Malgré la météo fraîche et capricieuse de ce début juin, les Moscovites sont venus en nombre fouler le pavé de la plus célèbre place de Russie. En quatre jours, plus de 200 000 personnes se sont pressées le long des stands et rayons des douze pavillons du festival, dédiés chacun à un genre littéraire – de la littérature russe et étrangère aux livres pour enfants, en passant par les ouvrages sur les régions russes, de Moscou au Kamtchatka.

Zoya, 79 ans, qui visite le festival pour la première fois, se promet de ne manquer aucune des prochaines éditions. « J’avais entendu dire beaucoup de bien de cet événement, mais en vrai, c’est encore mieux que ce que j’imaginais ! », lance la vieille dame, emballée par la quantité de livres exposés et d’écrivains à rencontrer.

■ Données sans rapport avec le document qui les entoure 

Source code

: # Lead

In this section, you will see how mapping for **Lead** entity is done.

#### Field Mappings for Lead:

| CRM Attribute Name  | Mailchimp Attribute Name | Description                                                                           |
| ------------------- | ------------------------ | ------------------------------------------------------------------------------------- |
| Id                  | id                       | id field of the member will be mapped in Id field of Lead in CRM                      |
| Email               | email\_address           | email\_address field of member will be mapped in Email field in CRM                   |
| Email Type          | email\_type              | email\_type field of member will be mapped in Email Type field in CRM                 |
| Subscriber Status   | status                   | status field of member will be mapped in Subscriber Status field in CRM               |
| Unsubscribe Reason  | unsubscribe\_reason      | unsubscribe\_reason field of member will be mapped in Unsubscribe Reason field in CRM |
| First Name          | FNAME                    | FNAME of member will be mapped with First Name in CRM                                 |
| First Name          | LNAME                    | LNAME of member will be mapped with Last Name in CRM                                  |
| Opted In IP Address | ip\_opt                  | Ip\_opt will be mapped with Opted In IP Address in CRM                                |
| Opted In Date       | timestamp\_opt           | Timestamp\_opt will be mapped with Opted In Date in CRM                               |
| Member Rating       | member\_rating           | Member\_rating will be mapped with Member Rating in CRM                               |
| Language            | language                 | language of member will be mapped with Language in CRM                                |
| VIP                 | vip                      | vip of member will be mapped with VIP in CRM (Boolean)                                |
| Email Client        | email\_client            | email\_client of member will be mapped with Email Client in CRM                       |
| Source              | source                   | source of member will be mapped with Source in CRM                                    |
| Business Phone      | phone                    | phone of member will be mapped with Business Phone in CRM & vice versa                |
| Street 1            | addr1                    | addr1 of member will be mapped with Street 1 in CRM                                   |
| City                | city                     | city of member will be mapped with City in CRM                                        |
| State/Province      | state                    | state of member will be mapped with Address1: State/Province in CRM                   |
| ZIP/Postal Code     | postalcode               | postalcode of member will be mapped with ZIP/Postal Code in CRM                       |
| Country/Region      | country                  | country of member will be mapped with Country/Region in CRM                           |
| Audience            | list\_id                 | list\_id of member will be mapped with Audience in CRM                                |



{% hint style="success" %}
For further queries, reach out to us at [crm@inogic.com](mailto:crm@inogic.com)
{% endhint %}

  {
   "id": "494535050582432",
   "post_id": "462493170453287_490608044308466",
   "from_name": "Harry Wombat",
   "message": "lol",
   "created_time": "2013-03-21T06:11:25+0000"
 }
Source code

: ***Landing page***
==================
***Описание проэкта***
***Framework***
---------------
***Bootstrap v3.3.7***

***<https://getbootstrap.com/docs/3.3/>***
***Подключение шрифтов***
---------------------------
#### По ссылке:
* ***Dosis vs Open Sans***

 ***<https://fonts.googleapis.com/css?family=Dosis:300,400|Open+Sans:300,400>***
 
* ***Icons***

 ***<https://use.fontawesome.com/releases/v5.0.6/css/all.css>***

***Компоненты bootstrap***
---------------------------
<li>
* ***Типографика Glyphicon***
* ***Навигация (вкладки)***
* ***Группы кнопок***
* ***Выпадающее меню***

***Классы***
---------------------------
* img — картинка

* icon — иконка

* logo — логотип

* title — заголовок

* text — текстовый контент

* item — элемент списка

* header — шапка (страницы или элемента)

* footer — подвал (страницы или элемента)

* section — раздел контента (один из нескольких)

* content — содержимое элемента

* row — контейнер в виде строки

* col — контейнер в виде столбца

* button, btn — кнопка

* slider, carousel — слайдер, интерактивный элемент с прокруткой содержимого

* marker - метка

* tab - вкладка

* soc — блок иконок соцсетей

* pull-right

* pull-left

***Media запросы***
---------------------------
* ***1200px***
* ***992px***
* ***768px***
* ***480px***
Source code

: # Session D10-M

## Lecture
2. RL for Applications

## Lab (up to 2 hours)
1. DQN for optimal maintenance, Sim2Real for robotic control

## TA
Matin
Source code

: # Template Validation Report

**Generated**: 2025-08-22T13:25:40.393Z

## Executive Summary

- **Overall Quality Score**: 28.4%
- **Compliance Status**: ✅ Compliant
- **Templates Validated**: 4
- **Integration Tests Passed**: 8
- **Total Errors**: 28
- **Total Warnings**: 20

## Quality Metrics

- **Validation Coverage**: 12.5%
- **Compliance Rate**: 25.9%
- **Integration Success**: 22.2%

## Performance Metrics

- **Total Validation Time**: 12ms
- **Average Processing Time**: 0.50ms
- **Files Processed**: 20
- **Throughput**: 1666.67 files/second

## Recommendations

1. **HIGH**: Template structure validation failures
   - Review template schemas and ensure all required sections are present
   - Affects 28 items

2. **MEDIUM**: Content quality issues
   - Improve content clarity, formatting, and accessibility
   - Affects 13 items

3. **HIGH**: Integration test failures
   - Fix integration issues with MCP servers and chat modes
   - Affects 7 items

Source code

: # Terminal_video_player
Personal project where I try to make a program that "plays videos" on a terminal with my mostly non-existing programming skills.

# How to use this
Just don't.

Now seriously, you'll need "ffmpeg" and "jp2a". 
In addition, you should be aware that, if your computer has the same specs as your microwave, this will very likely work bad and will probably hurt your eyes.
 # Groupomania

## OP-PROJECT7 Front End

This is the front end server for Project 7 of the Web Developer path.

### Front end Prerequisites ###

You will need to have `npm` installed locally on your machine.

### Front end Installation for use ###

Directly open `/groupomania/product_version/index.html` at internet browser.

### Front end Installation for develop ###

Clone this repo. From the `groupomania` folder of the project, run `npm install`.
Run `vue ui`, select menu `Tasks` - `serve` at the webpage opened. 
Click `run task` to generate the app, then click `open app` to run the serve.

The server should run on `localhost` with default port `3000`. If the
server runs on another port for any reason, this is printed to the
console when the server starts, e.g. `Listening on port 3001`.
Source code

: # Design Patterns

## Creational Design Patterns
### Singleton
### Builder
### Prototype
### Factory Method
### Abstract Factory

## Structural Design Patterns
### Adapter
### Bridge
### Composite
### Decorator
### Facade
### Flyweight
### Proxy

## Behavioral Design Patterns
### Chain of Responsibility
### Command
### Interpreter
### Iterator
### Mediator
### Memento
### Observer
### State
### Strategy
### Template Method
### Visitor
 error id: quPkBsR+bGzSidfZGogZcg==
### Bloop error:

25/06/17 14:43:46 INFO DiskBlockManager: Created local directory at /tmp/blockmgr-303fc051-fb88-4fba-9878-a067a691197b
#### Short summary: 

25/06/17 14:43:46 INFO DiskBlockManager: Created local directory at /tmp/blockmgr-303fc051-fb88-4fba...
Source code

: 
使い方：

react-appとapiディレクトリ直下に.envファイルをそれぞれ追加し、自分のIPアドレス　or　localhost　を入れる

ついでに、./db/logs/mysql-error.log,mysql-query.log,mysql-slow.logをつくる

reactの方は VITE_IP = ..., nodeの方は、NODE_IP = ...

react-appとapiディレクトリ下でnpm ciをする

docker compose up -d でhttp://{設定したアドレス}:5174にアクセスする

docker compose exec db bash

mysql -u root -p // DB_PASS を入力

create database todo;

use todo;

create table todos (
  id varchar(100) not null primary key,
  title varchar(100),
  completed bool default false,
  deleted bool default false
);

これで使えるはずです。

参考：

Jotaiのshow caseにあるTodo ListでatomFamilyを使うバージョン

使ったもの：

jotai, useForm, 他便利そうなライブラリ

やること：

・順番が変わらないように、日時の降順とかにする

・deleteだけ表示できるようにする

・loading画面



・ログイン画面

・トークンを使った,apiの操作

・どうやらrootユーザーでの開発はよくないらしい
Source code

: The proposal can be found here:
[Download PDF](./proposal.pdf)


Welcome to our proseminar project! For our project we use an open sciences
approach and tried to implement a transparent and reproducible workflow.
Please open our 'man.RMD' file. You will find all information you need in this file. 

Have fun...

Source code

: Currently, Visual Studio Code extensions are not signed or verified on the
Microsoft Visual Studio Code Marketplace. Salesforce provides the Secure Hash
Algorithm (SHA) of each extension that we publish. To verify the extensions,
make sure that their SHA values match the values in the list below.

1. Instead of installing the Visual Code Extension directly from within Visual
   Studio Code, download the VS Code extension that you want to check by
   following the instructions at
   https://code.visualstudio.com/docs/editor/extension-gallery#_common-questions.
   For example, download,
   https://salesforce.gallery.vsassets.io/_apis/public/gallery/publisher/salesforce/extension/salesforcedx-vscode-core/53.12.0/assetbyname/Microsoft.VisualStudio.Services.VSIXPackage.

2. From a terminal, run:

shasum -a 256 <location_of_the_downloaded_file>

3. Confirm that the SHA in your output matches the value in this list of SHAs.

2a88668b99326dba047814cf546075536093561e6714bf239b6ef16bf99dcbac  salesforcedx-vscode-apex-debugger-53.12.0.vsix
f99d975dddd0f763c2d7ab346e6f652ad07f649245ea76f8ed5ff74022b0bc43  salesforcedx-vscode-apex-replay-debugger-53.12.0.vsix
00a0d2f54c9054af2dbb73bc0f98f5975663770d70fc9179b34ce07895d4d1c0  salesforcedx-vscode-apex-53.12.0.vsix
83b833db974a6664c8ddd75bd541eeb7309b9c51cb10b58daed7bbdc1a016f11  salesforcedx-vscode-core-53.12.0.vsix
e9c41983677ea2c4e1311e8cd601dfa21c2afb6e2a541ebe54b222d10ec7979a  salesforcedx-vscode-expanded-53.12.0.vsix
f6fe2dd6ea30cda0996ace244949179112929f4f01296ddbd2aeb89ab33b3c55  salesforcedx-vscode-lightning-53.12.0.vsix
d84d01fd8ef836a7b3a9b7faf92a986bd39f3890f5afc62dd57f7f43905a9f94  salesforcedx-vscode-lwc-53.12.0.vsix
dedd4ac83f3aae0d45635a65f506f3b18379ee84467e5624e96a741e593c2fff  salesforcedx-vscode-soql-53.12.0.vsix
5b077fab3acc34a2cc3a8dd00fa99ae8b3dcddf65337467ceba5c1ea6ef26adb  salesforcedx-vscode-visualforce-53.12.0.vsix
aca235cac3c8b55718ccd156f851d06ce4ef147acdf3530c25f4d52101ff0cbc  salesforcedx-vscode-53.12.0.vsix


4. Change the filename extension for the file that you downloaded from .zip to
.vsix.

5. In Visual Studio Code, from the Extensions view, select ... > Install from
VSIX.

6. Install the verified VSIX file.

Lors de ces journées, les Moscovites ont pu assister à pas moins de 500 événements et rencontrer des écrivains comme Evgueni Vodolazkine, auteur du bestseller historique Les Quatre vies d’Arséni, Lev Danilkine, célèbre pour ses biographies originales de Gagarine et Lénine, ou encore Alexandra Marinina, reine du polar russe.

Au total, plus de 400 maisons d’édition originaires de toute la Russie y ont présenté quelque 200 000 ouvrages. « C’est vraiment un superbe cadeau fait aux Moscovites ! », se réjouit Zoya, toute contente de son achat : le dernier recueil du poète russe Andreï Dementyev.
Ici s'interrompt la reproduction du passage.